Atomic simulation study on the effect of Y atom and grain boundary on tensile deformation in polycrystalline magnesium alloy

The deformation of polycrystalline magnesium alloy was studied by molecular dynamics simulation. The influencing factors of tensile properties and its deformation mechanism were discussed. It was found that Y atom could inhibit the activation of basal < a > slip and promote the activation of pyramidal < c + a > slip. The crack was formed at the grain boundary with large orientation differences and propagated along the grain boundary. The stress concentration mainly occurred at grain boundaries, and its concentration decreases with the grain size decreasing. The formation of deformation twin was inhibited by small grains.

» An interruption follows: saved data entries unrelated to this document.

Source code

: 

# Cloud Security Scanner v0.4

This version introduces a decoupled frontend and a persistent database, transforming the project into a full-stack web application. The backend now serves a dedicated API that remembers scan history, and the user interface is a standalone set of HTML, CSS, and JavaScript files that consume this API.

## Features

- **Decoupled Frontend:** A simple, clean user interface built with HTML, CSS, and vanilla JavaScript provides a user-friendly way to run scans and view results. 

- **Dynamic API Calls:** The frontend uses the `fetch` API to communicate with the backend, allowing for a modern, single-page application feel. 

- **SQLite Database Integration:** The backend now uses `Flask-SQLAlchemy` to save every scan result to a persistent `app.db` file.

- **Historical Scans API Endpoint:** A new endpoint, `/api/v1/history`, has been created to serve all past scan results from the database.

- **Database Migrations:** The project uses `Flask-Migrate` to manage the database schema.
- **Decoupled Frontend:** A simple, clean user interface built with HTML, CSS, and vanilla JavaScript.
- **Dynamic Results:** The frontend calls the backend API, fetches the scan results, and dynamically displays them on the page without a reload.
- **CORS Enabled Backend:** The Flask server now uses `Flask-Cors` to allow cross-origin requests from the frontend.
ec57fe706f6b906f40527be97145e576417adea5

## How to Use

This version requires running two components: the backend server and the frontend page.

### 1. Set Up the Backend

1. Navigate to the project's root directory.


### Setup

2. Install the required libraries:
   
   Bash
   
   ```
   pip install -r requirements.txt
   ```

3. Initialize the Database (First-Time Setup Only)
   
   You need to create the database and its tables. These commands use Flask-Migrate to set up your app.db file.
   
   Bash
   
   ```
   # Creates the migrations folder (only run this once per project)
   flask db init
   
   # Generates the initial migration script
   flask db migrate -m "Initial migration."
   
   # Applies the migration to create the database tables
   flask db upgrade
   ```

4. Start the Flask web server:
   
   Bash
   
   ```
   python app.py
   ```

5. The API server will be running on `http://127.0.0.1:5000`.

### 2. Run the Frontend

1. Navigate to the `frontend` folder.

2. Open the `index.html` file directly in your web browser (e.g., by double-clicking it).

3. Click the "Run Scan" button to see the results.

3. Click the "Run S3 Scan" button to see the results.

The twin tended to nucleate at grain boundary and grew by absorbing dislocations. It was also found that new twin was preferentially formed near the old twin. (c) 2023 The Author(s). Published by Elsevier B.V. This is an open access article under the CC BY-NC-ND license (http://creativecommons.org/licenses/by-nc-nd/4.0/).

Automated summary

The deformation behavior of polycrystalline magnesium alloy was investigated using molecular dynamics simulation. The factors influencing tensile properties and deformation mechanism were discussed. It was observed that the presence of Y atoms inhibited the activation of basal < a > slip and promoted the activation of pyramidal < c + a > slip. Cracks formed along grain boundaries with significant orientation differences and propagated along these boundaries. Stress concentration mainly occurred at grain boundaries, with concentration decreasing as grain size decreased. Formation of deformation twins was suppressed in small grains, whereas twins tended to nucleate at grain boundaries and grew by absorbing dislocations. Additionally, new twins were preferentially formed near existing twins.